### TASK DATA

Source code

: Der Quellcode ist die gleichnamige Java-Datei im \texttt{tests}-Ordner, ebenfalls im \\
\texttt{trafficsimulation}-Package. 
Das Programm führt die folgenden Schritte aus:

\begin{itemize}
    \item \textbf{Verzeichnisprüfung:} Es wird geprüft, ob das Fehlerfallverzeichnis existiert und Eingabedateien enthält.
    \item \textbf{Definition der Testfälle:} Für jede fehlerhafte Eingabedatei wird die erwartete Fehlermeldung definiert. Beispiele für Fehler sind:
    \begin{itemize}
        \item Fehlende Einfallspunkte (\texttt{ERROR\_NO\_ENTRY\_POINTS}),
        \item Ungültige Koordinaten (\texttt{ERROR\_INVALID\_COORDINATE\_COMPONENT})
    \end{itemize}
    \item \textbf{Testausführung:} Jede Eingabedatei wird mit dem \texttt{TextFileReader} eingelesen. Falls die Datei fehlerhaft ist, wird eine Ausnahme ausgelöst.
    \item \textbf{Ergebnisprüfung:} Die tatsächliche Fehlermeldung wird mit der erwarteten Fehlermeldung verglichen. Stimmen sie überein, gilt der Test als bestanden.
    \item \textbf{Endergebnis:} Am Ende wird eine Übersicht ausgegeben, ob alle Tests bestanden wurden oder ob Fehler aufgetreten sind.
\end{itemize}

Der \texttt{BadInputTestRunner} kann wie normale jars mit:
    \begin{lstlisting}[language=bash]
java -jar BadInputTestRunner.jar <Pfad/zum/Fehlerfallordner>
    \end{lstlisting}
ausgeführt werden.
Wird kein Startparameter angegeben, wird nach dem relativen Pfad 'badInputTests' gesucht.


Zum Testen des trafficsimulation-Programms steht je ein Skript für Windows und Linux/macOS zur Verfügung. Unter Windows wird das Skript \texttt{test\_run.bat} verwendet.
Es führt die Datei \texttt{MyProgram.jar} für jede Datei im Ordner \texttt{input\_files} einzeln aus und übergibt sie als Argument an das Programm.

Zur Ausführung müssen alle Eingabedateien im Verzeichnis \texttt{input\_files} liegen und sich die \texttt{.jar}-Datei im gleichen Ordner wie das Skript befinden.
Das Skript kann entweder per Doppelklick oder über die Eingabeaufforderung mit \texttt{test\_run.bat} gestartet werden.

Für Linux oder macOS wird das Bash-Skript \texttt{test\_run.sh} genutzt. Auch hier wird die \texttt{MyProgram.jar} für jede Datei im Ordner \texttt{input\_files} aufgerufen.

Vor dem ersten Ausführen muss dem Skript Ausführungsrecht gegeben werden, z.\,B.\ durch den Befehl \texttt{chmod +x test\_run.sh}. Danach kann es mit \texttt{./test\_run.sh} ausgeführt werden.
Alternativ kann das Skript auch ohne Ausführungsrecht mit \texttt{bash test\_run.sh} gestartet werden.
==
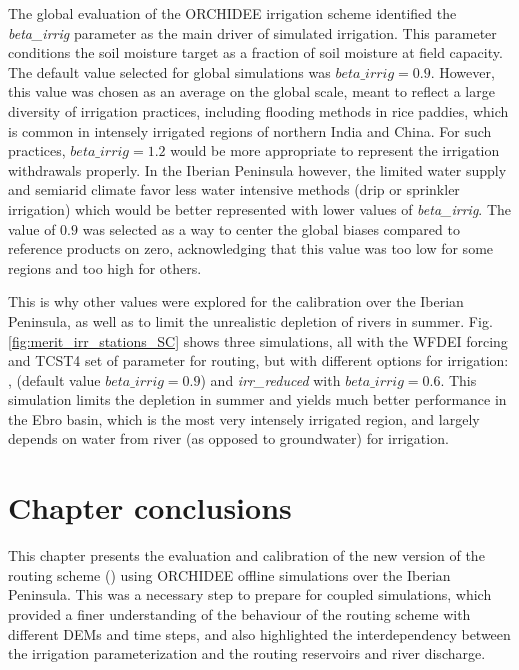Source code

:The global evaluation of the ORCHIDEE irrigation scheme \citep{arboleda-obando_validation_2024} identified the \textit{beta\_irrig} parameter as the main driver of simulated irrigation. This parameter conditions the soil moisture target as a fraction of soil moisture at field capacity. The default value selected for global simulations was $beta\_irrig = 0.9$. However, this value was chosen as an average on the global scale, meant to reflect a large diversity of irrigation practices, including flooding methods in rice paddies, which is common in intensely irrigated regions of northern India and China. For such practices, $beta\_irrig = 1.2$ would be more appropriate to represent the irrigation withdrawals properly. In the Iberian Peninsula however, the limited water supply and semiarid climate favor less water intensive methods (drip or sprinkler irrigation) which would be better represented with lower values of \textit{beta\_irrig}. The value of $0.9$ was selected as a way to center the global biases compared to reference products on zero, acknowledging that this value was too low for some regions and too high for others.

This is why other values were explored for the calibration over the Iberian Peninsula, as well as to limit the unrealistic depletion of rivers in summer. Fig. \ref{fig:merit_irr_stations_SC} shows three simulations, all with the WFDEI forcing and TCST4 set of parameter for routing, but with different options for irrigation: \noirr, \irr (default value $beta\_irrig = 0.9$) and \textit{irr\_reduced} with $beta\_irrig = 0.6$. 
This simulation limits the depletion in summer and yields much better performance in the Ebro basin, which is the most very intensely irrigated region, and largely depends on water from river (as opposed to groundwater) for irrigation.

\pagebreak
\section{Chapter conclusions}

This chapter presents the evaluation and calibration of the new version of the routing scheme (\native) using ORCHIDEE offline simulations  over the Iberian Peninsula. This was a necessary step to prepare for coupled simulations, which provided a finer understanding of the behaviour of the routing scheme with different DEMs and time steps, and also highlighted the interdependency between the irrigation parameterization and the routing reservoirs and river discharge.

### AIM OF THE EXERCISE
If a line in the records above includes the string "begin", copy it.

### YOUR SOLUTION
\begin{itemize}
    \begin{itemize}
    \begin{lstlisting}[language=bash]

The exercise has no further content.